-------- Data supplied

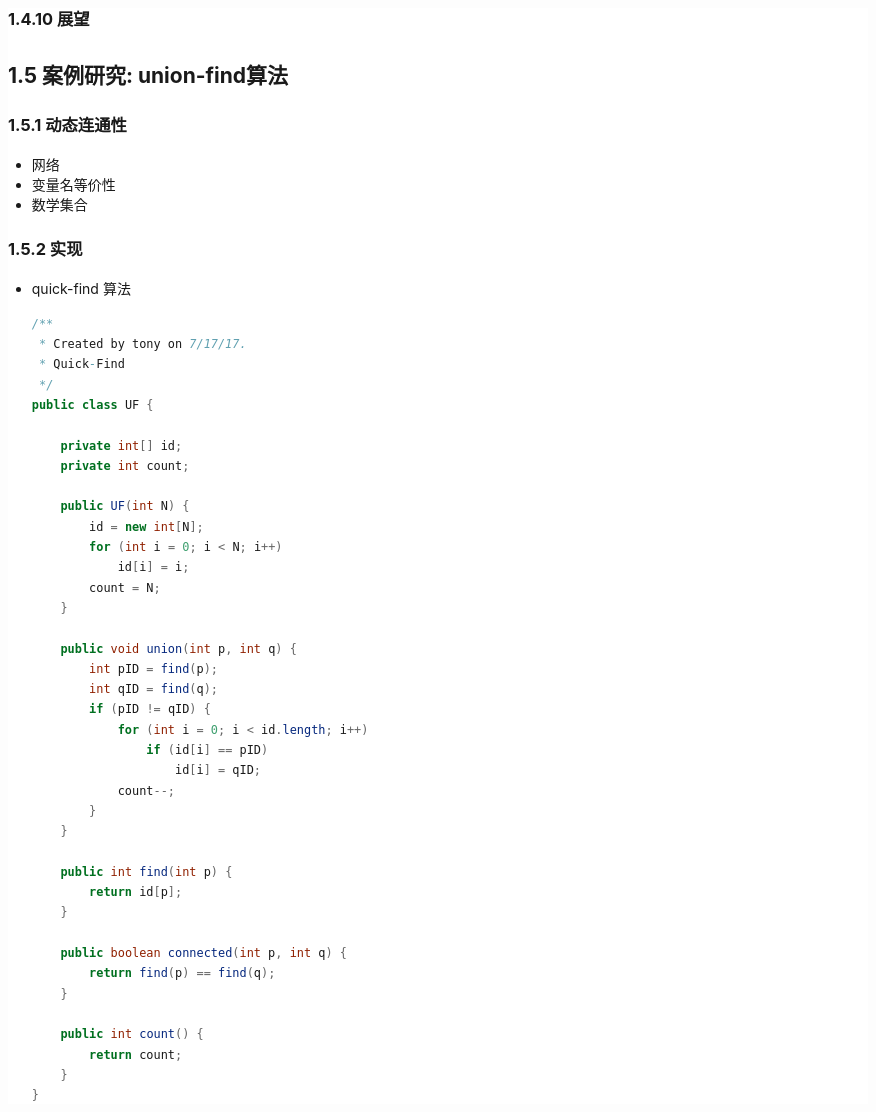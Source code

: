 ### 1.4.10 展望

## 1.5 案例研究: union-find算法
### 1.5.1 动态连通性
* 网络
* 变量名等价性
* 数学集合

### 1.5.2 实现
* quick-find 算法

	```java
	/**
	 * Created by tony on 7/17/17.
	 * Quick-Find
	 */
	public class UF {
	
	    private int[] id;
	    private int count;
	
	    public UF(int N) {
	        id = new int[N];
	        for (int i = 0; i < N; i++)
	            id[i] = i;
	        count = N;
	    }
	
	    public void union(int p, int q) {
	        int pID = find(p);
	        int qID = find(q);
	        if (pID != qID) {
	            for (int i = 0; i < id.length; i++)
	                if (id[i] == pID)
	                    id[i] = qID;
	            count--;
	        }
	    }
	
	    public int find(int p) {
	        return id[p];
	    }
	
	    public boolean connected(int p, int q) {
	        return find(p) == find(q);
	    }
	
	    public int count() {
	        return count;
	    }
	}
	```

----------------

Task
Without the pictures, reproduce every entry exactly as written.

Your response
Source code

: ### 1.4.10 展望

## 1.5 案例研究: union-find算法
### 1.5.1 动态连通性
* 网络
* 变量名等价性
* 数学集合

### 1.5.2 实现
* quick-find 算法

	```java
	/**
	 * Created by tony on 7/17/17.
	 * Quick-Find
	 */
	public class UF {
	
	    private int[] id;
	    private int count;
	
	    public UF(int N) {
	        id = new int[N];
	        for (int i = 0; i < N; i++)
	            id[i] = i;
	        count = N;
	    }
	
	    public void union(int p, int q) {
	        int pID = find(p);
	        int qID = find(q);
	        if (pID != qID) {
	            for (int i = 0; i < id.length; i++)
	                if (id[i] == pID)
	                    id[i] = qID;
	            count--;
	        }
	    }
	
	    public int find(int p) {
	        return id[p];
	    }
	
	    public boolean connected(int p, int q) {
	        return find(p) == find(q);
	    }
	
	    public int count() {
	        return count;
	    }
	}
	```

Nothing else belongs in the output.